If YouTube isn't already one of your most trusted resources for content to consume while baked, you're not living your best life.
But let's be real — you're no lightweight. Chances are you've spent your fair share of hours blazing it and letting the YouTube autoplay take you down a rabbit hole of audio-visual couch-lock splendor. Whether you like to get lost in a web of “Game of Thrones” fan theory videos, or chill out with a dank vaporwave playlist, YouTube is a sanctuary of subgenres and popular niches of trippy content to augment your next toke sesh and take the top off your stoned mind.
This 4/20, we're inviting you to join us on a strange, surreal stoner's journey down the YouTube rabbit hole of trippy old cartoons. When it comes to animation, they really don't make 'em like they used to. From Betty Boop and Donald Duck to “Looney Tunes” and indie shorts of the '80s and '90s, the art of hand-drawn animation is nearly lost to us, but its greatest gems have taken on an otherworldly quality the further in time we move away from them. YouTube is now the only home to many of animation's best, weirdest, and trippiest rides, from its visually arresting beginnings up to the present day.
So let's put our stoned goggles on and see how far down this dank rabbit hole of old cartoons goes.
Betty Boop in 'Snow-White' (1933)
Let's begin our journey with a black-and-white acid trip from Fleischer Studios, whose iconic animation style inspired the indie video game “Cuphead.” This groundbreaking, mind-bending segment starring Betty Boop, the studio's most enduring character, is a great one to play on loop when you're really stoned. It features some gorgeous early experimentation with rotoscope animation — in which animators create uncannily realistic movement by tracing over live-action film — and features Koko the Clown (of “Out of the Inkwell” fame) performing a fire version of the jazz standard “St. James Infirmary Blues.”
'Thru the Mirror' (1936)
Do you like doing dabs and watching iconic cartoon characters crossing ethereal plains into other dimensions? Well, here's Mickey Mouse in “Thru the Mirror” — an “Alice through the Looking Glass”-inspired short that holds up as one of Disney's dankest and most charming classic cartoons. Today we typically think of Disney content as clean -and cute and bordering on sterile. As we'll see with the other Disney entries further down our rabbit hole, the opposite is typically true of Walt Disney's early, groundbreaking works.
'Pantry Panic' (1941)
We'll circle back to the weird, forgotten wonderful world of Disney later. In the meantime, let's take things up a notch with Woody Woodpecker, a cartoon character whose brand has fallen into relative obscurity. The early Woody Woodpecker shorts are a sativa-like fusion of Disney's vivid colors and plush animation style with the “meaner” frenetic spirit of “Looney Tunes.” For most viewers, the style will look familiar, but the vivid, anarchic details will be new — creating a delightfully uncanny visual sensation that should be experienced high.

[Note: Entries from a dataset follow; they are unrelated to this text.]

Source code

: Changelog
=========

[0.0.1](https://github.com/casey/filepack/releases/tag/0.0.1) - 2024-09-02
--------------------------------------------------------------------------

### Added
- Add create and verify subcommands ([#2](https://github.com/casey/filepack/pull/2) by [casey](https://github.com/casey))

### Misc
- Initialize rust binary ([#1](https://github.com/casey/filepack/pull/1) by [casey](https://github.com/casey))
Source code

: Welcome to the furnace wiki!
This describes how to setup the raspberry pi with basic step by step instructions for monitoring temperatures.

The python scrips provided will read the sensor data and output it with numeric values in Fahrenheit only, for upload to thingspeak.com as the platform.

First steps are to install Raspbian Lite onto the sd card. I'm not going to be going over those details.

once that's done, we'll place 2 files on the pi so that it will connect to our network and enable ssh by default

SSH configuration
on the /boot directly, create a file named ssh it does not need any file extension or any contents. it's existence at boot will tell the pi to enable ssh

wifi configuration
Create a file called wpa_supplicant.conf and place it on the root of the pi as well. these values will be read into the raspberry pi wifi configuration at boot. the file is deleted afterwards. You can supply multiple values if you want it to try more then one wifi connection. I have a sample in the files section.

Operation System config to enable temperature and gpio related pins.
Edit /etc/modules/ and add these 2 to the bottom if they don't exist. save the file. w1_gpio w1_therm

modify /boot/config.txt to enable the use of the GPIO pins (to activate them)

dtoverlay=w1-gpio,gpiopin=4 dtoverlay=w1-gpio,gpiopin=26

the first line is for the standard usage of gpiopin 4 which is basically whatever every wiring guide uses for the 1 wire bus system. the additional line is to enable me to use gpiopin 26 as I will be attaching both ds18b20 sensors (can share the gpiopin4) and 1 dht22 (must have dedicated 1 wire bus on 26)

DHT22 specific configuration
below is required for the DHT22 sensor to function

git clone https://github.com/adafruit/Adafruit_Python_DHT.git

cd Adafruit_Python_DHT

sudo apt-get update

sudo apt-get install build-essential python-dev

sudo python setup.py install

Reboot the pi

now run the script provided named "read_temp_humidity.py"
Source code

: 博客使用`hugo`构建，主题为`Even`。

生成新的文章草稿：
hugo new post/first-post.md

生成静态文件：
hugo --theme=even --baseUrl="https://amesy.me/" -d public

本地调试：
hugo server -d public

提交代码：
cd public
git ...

'The Plastics Inventor' (1944)
We come back around to Disney with Donald Duck, the most memed of Disney's classic-characters roster. Now would be a good time to re-up on whatever you're smoking and watch Donald build a plastic plane that melts in the sky while your senses melt through your eyeballs.
'Bumble Boogie' (1948)
Let's keep with the theme of Disney animals floundering through frenetic dreamscapes for a while longer with “Bumble Boogie,” a “Fantasia”-esque musical short scored with a killer jazz rendition of “Flight of the Bumblebee.” Think of it as something you might imagine while smoking a bowl and listening to jazz in your apartment, watching a bee trapped in your window at sunset.

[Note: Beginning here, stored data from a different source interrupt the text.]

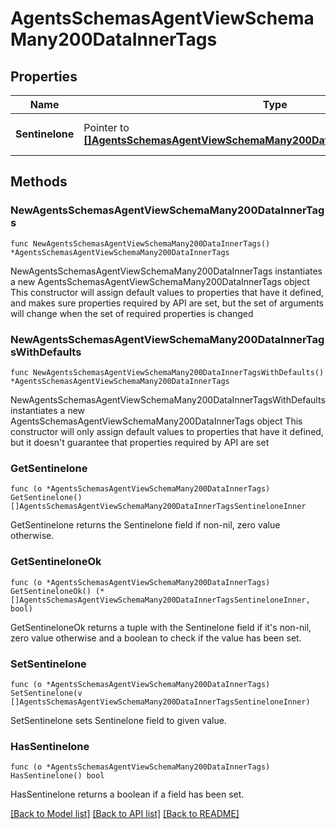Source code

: # AgentsSchemasAgentViewSchemaMany200DataInnerTags

## Properties

Name | Type | Description | Notes
------------ | ------------- | ------------- | -------------
**Sentinelone** | Pointer to [**[]AgentsSchemasAgentViewSchemaMany200DataInnerTagsSentineloneInner**](AgentsSchemasAgentViewSchemaMany200DataInnerTagsSentineloneInner.md) | SentinelOne tags section | [optional] 

## Methods

### NewAgentsSchemasAgentViewSchemaMany200DataInnerTags

`func NewAgentsSchemasAgentViewSchemaMany200DataInnerTags() *AgentsSchemasAgentViewSchemaMany200DataInnerTags`

NewAgentsSchemasAgentViewSchemaMany200DataInnerTags instantiates a new AgentsSchemasAgentViewSchemaMany200DataInnerTags object
This constructor will assign default values to properties that have it defined,
and makes sure properties required by API are set, but the set of arguments
will change when the set of required properties is changed

### NewAgentsSchemasAgentViewSchemaMany200DataInnerTagsWithDefaults

`func NewAgentsSchemasAgentViewSchemaMany200DataInnerTagsWithDefaults() *AgentsSchemasAgentViewSchemaMany200DataInnerTags`

NewAgentsSchemasAgentViewSchemaMany200DataInnerTagsWithDefaults instantiates a new AgentsSchemasAgentViewSchemaMany200DataInnerTags object
This constructor will only assign default values to properties that have it defined,
but it doesn't guarantee that properties required by API are set

### GetSentinelone

`func (o *AgentsSchemasAgentViewSchemaMany200DataInnerTags) GetSentinelone() []AgentsSchemasAgentViewSchemaMany200DataInnerTagsSentineloneInner`

GetSentinelone returns the Sentinelone field if non-nil, zero value otherwise.

### GetSentineloneOk

`func (o *AgentsSchemasAgentViewSchemaMany200DataInnerTags) GetSentineloneOk() (*[]AgentsSchemasAgentViewSchemaMany200DataInnerTagsSentineloneInner, bool)`

GetSentineloneOk returns a tuple with the Sentinelone field if it's non-nil, zero value otherwise
and a boolean to check if the value has been set.

### SetSentinelone

`func (o *AgentsSchemasAgentViewSchemaMany200DataInnerTags) SetSentinelone(v []AgentsSchemasAgentViewSchemaMany200DataInnerTagsSentineloneInner)`

SetSentinelone sets Sentinelone field to given value.

### HasSentinelone

`func (o *AgentsSchemasAgentViewSchemaMany200DataInnerTags) HasSentinelone() bool`

HasSentinelone returns a boolean if a field has been set.


[[Back to Model list]](../README.md#documentation-for-models) [[Back to API list]](../README.md#documentation-for-api-endpoints) [[Back to README]](../README.md)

'Boléro' in 'Allegro Non Troppo' (1976)
You may be wondering, “How can you possibly make a list like this, mention “Fantasia,” the greatest animated high-watch ever, and not actually include something from “Fantasia?” Well here's the thing: You should still get lit and watch “Fantasia,” especially if you haven't already. But in the spirit of 4/20, we're cranking things up to 11 with a clip from “Allegro Non Troppo,” an Italian “Fantasia” parody film of sorts that dares to ask, “What if 'Fantasia' were way trippier and oddly political?” The film's dankest animation segment is “Boléro,” a twisted version of the ”Fantasia” creation/dinosaur portion. It's probably the most fun you'll have on YouTube this 4/20. In fact, if you find yourself in couch-lock mode at 4:20 p.m. this April 20, you might want to do a fat dab and watch this thing.

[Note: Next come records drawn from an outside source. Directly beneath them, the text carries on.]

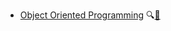 * [Object Oriented Programming](./oopDesign/)
  <trigger for="pop:oopDesign-preview">:mag:</trigger>[:scroll:](oopDesign/print.html)

<popover id="pop:oopDesign-preview" title="Object Oriented Programming :mag:" placement="right">
  <div slot="content">
    <include src="preview.md" />
  </div>
</popover>
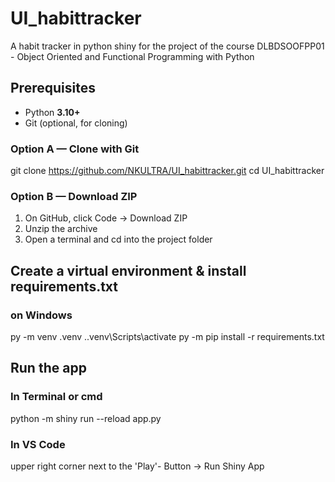 # UI_habittracker
A habit tracker in python shiny for the project of the course DLBDSOOFPP01 - Object Oriented and Functional Programming with Python

## Prerequisites
- Python **3.10+**
- Git (optional, for cloning)

### Option A — Clone with Git
git clone https://github.com/NKULTRA/UI_habittracker.git
cd UI_habittracker

### Option B — Download ZIP
1. On GitHub, click Code → Download ZIP
2. Unzip the archive
3. Open a terminal and cd into the project folder

## Create a virtual environment & install requirements.txt
### on Windows
py -m venv .venv
.\.venv\Scripts\activate
py -m pip install -r requirements.txt

## Run the app
### In Terminal or cmd
python -m shiny run --reload app.py

### In VS Code
upper right corner next to the 'Play'- Button -> Run Shiny App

We've reached the bottom of the rabbit hole with “Jumping,” a serene, hypnotic Japanese short that's essentially one long point-of-view shot of a boy jumping down a suburban street, then over his neighborhood, then across oceans and continents. It's a strangely satisfying ride with a cyclical conclusion that'll put you back on your feet just in time for your next 420 activity, whatever that may be.